• _Problem_
An exact transcription of every entry is required. Images are not part of it.

Segment Start: Data excerpts

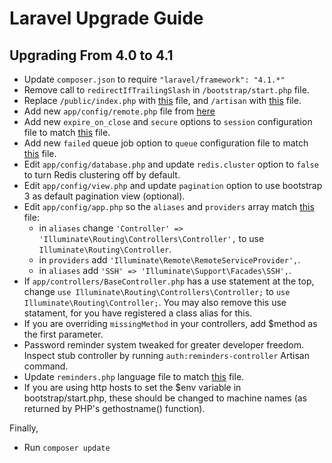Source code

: # Laravel Upgrade Guide

## Upgrading From 4.0 to 4.1

- Update `composer.json` to require `"laravel/framework": "4.1.*"`
- Remove call to `redirectIfTrailingSlash` in `/bootstrap/start.php` file.
- Replace `/public/index.php` with [this](https://github.com/laravel/laravel/blob/develop/public/index.php) file, and `/artisan` with [this](https://github.com/laravel/laravel/blob/develop/artisan) file.
- Add new `app/config/remote.php` file from [here](https://github.com/laravel/laravel/blob/develop/app/config/remote.php)
- Add new `expire_on_close` and `secure` options to `session` configuration file to match [this](https://github.com/laravel/laravel/blob/develop/app/config/session.php) file.
- Add new `failed` queue job option to `queue` configuration file to match [this](https://github.com/laravel/laravel/blob/develop/app/config/queue.php) file.
- Edit `app/config/database.php` and update `redis.cluster` option to `false` to turn Redis clustering off by default.
- Edit `app/config/view.php` and update `pagination` option to use bootstrap 3 as default pagination view (optional).
- Edit `app/config/app.php` so the `aliases` and `providers` array match [this](https://github.com/laravel/laravel/blob/develop/app/config/app.php) file:
  - in `aliases` change `'Controller' => 'Illuminate\Routing\Controllers\Controller',`
  to use `Illuminate\Routing\Controller`.
  - in `providers` add `'Illuminate\Remote\RemoteServiceProvider',`.
  - in `aliases` add `'SSH' => 'Illuminate\Support\Facades\SSH',`.
- If `app/controllers/BaseController.php` has a use statement at the top, change `use Illuminate\Routing\Controllers\Controller;` to `use Illuminate\Routing\Controller;`. You may also remove this use statament, for you have registered a class alias for this.
- If you are overriding `missingMethod` in your controllers, add $method as the first parameter.
- Password reminder system tweaked for greater developer freedom. Inspect stub controller by running `auth:reminders-controller` Artisan command.
- Update `reminders.php` language file to match [this](https://github.com/laravel/laravel/blob/master/app/lang/en/reminders.php) file.
- If you are using http hosts to set the $env variable in bootstrap/start.php, these should be changed to machine names (as returned by PHP's gethostname() function).

Finally,

- Run `composer update`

Segment End: Data excerpts

• _Answer below_
Source code

: # Laravel Upgrade Guide

## Upgrading From 4.0 to 4.1

- Update `composer.json` to require `"laravel/framework": "4.1.*"`
- Remove call to `redirectIfTrailingSlash` in `/bootstrap/start.php` file.
- Replace `/public/index.php` with [this](https://github.com/laravel/laravel/blob/develop/public/index.php) file, and `/artisan` with [this](https://github.com/laravel/laravel/blob/develop/artisan) file.
- Add new `app/config/remote.php` file from [here](https://github.com/laravel/laravel/blob/develop/app/config/remote.php)
- Add new `expire_on_close` and `secure` options to `session` configuration file to match [this](https://github.com/laravel/laravel/blob/develop/app/config/session.php) file.
- Add new `failed` queue job option to `queue` configuration file to match [this](https://github.com/laravel/laravel/blob/develop/app/config/queue.php) file.
- Edit `app/config/database.php` and update `redis.cluster` option to `false` to turn Redis clustering off by default.
- Edit `app/config/view.php` and update `pagination` option to use bootstrap 3 as default pagination view (optional).
- Edit `app/config/app.php` so the `aliases` and `providers` array match [this](https://github.com/laravel/laravel/blob/develop/app/config/app.php) file:
  - in `aliases` change `'Controller' => 'Illuminate\Routing\Controllers\Controller',`
  to use `Illuminate\Routing\Controller`.
  - in `providers` add `'Illuminate\Remote\RemoteServiceProvider',`.
  - in `aliases` add `'SSH' => 'Illuminate\Support\Facades\SSH',`.
- If `app/controllers/BaseController.php` has a use statement at the top, change `use Illuminate\Routing\Controllers\Controller;` to `use Illuminate\Routing\Controller;`. You may also remove this use statament, for you have registered a class alias for this.
- If you are overriding `missingMethod` in your controllers, add $method as the first parameter.
- Password reminder system tweaked for greater developer freedom. Inspect stub controller by running `auth:reminders-controller` Artisan command.
- Update `reminders.php` language file to match [this](https://github.com/laravel/laravel/blob/master/app/lang/en/reminders.php) file.
- If you are using http hosts to set the $env variable in bootstrap/start.php, these should be changed to machine names (as returned by PHP's gethostname() function).

Finally,

- Run `composer update`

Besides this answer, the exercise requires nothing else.